▶ **Exercise**
Return the data below exactly, but only from the line containing "## Polygamy" through the line containing "Women in polygamous", with both of those lines included.

▶ **Recorded data**
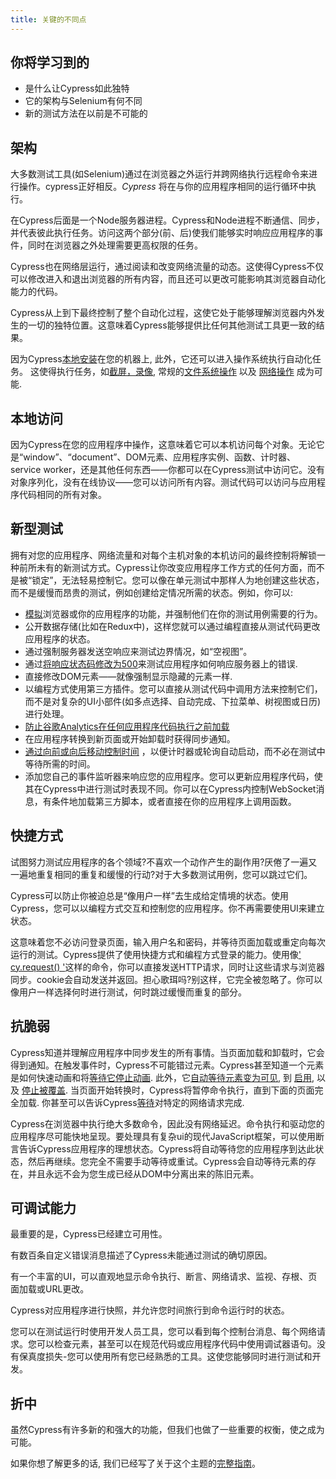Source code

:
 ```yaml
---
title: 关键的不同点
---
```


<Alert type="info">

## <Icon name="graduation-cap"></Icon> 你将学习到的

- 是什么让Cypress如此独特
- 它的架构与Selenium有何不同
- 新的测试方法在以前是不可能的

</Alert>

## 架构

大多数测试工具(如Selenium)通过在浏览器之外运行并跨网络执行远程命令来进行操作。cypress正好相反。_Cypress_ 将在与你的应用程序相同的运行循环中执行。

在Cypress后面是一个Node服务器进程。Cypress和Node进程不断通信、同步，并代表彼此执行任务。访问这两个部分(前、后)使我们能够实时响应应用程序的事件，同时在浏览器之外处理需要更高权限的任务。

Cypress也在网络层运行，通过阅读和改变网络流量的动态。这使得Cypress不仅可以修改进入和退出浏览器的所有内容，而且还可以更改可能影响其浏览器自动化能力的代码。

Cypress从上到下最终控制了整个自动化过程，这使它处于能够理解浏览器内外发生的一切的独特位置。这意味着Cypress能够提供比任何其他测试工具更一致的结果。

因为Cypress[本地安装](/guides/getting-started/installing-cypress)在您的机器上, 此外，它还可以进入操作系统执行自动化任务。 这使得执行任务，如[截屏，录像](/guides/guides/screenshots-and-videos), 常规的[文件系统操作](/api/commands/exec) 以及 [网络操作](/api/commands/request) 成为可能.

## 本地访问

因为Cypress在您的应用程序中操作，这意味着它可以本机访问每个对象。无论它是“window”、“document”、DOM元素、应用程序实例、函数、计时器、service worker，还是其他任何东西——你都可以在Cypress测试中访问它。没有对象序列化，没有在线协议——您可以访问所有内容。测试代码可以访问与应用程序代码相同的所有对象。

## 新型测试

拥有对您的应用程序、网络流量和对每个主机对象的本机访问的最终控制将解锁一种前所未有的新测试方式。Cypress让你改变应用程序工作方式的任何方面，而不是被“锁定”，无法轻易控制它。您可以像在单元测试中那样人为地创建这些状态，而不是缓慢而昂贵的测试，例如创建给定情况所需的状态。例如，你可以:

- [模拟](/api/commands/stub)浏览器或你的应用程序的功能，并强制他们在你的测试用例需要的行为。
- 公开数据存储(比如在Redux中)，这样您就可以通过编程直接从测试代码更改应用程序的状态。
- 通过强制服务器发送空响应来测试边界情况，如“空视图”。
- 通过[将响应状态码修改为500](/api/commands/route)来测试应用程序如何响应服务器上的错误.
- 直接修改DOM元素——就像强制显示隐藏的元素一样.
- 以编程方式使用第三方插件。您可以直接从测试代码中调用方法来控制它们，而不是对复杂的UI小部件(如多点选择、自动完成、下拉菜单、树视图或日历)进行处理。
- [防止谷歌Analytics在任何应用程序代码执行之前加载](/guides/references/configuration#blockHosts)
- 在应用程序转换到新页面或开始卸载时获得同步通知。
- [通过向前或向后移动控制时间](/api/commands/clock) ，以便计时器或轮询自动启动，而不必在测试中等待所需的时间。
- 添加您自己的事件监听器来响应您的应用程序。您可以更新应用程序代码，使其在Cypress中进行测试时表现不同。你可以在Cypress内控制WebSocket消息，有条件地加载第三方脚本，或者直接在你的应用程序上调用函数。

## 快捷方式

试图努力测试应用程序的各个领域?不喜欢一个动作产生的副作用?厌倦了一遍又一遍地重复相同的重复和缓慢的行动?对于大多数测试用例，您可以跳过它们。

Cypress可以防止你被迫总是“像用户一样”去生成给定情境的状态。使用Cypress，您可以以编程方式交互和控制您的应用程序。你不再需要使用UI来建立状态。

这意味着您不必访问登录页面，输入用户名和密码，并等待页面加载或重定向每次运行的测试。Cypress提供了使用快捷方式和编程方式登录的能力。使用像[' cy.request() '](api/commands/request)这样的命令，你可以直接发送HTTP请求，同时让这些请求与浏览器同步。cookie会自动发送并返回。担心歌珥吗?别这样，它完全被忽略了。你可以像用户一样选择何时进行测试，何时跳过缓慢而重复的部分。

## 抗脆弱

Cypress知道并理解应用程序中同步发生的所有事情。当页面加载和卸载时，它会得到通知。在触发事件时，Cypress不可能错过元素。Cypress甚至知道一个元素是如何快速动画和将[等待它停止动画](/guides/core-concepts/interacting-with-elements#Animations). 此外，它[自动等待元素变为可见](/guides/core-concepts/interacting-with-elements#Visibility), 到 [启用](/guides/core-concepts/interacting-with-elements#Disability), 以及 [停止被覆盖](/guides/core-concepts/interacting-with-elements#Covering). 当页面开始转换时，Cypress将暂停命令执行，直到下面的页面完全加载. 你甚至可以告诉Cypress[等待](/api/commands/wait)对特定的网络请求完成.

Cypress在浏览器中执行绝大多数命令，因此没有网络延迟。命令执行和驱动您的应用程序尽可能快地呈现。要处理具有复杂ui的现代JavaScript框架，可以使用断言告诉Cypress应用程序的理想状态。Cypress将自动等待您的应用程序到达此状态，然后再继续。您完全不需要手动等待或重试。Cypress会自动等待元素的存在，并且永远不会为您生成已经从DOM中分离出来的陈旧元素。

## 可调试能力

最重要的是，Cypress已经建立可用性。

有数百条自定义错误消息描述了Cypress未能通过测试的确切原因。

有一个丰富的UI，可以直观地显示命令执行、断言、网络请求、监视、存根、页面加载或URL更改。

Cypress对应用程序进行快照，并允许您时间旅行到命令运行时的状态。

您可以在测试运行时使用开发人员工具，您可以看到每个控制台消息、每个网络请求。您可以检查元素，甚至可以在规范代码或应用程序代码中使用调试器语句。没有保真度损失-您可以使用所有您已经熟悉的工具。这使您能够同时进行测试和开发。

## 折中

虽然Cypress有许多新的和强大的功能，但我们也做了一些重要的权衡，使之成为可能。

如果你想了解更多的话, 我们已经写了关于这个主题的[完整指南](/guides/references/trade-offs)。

==

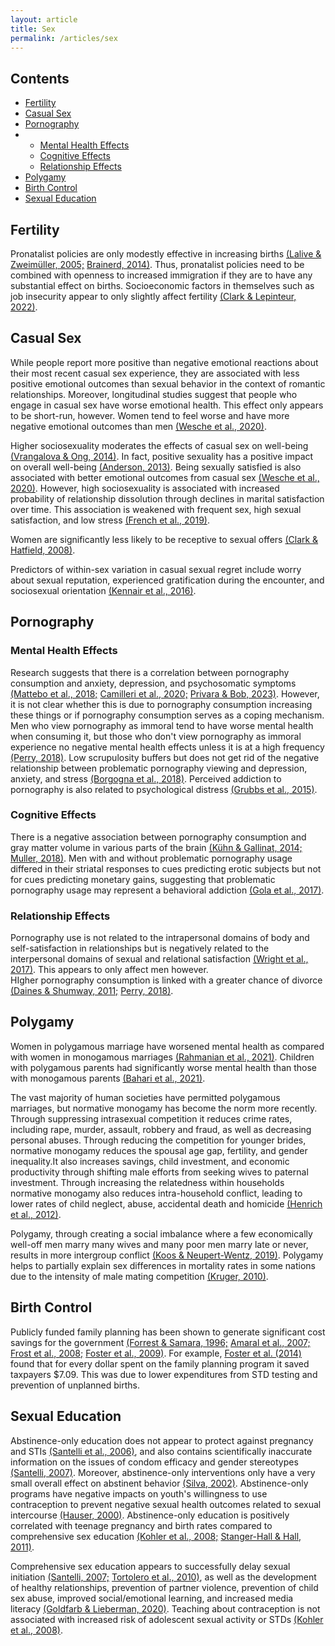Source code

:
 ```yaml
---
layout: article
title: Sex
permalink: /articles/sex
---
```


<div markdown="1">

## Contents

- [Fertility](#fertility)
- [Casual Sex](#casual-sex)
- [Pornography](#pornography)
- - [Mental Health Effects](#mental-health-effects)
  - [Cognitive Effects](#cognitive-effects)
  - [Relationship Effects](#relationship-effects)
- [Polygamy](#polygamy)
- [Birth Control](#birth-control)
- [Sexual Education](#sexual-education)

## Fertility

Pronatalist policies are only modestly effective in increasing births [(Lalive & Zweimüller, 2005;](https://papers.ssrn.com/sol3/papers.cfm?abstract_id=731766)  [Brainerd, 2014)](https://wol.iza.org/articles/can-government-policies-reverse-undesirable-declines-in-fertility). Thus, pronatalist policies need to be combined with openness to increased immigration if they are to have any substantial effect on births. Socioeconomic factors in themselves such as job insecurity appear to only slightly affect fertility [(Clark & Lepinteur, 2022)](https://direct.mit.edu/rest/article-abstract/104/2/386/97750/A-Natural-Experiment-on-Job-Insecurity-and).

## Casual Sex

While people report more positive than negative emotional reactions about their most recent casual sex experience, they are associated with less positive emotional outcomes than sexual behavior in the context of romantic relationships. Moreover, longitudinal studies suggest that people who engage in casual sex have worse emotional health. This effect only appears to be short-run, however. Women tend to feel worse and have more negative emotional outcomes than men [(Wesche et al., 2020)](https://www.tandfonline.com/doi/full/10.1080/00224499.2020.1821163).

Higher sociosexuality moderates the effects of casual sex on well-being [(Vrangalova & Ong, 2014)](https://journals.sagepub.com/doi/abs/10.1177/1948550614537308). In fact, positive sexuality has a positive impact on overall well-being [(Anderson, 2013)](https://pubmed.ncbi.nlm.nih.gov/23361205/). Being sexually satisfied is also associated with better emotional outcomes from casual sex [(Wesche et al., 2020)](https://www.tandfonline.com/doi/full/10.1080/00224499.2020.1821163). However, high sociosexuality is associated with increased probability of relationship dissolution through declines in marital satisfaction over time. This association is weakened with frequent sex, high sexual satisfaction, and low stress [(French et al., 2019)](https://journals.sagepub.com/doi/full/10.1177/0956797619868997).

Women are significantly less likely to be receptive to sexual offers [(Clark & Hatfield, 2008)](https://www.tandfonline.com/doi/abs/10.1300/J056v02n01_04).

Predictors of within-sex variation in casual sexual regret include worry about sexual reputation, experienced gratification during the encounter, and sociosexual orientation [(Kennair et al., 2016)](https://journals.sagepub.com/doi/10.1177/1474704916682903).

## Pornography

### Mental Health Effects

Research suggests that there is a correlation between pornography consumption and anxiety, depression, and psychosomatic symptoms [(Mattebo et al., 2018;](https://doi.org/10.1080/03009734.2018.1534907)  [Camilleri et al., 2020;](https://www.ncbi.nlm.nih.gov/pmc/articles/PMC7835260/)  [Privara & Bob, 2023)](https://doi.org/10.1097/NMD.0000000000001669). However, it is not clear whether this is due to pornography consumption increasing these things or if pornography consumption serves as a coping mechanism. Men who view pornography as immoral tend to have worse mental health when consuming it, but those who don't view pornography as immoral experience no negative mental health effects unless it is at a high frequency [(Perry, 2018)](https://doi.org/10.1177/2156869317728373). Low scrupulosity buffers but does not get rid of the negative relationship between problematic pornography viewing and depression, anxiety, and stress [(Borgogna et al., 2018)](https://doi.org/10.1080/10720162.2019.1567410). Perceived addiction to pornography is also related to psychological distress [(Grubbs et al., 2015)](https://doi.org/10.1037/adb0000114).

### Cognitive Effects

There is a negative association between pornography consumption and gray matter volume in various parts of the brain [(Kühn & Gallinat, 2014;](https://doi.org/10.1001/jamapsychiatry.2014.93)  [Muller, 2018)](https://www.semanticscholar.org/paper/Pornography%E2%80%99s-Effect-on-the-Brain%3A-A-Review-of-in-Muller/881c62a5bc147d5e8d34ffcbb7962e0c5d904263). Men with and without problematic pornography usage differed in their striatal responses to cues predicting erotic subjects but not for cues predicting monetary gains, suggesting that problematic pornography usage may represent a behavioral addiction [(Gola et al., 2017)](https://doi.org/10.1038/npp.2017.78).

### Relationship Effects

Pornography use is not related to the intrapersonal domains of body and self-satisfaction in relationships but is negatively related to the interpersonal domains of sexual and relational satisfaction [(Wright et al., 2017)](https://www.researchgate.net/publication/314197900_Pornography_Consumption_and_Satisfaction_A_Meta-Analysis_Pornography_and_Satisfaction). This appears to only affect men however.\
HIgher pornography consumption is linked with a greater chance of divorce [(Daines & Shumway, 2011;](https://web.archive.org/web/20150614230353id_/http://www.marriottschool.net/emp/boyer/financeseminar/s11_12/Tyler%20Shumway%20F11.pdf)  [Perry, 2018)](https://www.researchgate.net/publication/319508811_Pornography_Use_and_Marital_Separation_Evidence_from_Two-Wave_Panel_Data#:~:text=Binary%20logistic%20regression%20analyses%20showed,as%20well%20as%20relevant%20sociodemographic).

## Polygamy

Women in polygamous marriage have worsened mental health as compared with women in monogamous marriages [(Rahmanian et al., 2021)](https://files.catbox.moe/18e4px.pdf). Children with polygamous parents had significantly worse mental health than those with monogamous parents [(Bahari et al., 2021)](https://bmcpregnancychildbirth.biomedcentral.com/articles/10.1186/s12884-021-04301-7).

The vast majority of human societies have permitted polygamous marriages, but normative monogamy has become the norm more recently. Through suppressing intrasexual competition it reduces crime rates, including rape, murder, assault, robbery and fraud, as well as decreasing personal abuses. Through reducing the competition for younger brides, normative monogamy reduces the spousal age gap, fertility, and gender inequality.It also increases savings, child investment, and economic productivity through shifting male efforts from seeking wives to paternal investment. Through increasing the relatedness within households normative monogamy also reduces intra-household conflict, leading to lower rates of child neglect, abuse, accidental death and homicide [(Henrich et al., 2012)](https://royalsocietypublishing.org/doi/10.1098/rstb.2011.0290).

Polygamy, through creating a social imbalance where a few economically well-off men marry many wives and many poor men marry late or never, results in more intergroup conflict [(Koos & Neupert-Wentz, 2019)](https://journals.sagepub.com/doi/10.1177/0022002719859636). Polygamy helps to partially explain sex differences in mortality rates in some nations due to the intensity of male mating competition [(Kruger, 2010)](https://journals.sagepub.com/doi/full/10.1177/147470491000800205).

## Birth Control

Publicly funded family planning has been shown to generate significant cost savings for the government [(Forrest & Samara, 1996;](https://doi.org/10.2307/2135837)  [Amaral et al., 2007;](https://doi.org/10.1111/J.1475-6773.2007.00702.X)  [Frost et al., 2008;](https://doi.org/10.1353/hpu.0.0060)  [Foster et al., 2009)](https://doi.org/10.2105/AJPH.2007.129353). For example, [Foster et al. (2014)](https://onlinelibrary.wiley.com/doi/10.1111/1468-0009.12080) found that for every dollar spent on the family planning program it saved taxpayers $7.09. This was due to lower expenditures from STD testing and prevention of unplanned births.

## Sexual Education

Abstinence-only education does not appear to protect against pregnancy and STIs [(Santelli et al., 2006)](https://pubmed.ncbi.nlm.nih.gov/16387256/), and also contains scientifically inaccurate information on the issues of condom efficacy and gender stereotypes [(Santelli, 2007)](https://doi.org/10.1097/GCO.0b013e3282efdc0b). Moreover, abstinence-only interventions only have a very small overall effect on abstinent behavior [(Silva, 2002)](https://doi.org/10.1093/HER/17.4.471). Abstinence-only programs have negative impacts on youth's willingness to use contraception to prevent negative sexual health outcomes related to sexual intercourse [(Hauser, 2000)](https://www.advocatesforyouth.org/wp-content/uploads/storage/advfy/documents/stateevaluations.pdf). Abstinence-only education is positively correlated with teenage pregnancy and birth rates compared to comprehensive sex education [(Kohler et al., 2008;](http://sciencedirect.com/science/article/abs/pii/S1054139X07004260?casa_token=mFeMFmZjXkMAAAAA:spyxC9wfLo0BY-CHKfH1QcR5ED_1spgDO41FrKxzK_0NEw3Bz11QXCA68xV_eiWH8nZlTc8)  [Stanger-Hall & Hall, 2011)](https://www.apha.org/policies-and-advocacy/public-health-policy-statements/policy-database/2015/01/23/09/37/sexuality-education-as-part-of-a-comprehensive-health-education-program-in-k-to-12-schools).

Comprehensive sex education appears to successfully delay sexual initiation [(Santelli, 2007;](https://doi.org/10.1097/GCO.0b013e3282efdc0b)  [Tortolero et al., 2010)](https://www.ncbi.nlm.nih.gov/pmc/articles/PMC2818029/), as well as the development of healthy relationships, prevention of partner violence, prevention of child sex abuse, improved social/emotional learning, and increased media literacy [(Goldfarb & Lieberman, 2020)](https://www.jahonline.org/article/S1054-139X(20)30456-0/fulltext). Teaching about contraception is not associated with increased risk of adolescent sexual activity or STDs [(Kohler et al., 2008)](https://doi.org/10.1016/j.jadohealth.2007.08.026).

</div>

---

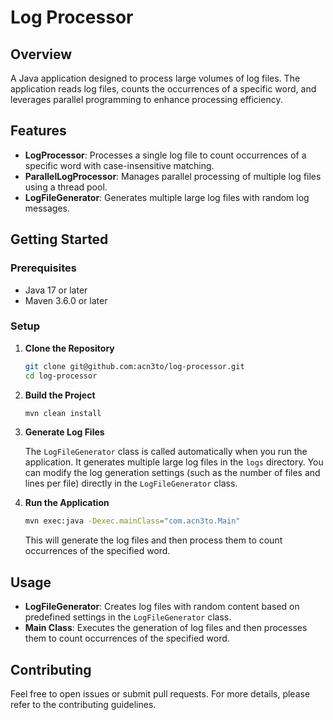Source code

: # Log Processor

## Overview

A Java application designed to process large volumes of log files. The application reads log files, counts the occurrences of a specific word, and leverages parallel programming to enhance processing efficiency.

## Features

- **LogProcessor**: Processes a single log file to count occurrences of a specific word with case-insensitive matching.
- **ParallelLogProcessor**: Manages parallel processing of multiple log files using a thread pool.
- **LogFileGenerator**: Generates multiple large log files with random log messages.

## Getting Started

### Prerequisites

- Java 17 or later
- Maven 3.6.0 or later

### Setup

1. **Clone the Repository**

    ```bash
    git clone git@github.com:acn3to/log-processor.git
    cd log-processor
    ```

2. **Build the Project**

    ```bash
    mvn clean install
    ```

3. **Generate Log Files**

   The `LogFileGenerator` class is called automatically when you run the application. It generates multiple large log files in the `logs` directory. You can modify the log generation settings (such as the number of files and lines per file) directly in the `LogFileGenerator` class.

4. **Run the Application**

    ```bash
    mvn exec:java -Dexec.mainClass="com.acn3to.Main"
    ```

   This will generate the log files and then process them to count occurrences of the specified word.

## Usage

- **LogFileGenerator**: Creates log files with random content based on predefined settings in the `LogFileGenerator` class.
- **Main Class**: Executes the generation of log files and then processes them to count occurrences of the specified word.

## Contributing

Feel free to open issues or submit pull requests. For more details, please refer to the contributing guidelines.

▶ **Answer below**
## Polygamy

Women in polygamous marriage have worsened mental health as compared with women in monogamous marriages [(Rahmanian et al., 2021)](https://files.catbox.moe/18e4px.pdf). Children with polygamous parents had significantly worse mental health than those with monogamous parents [(Bahari et al., 2021)](https://bmcpregnancychildbirth.biomedcentral.com/articles/10.1186/s12884-021-04301-7).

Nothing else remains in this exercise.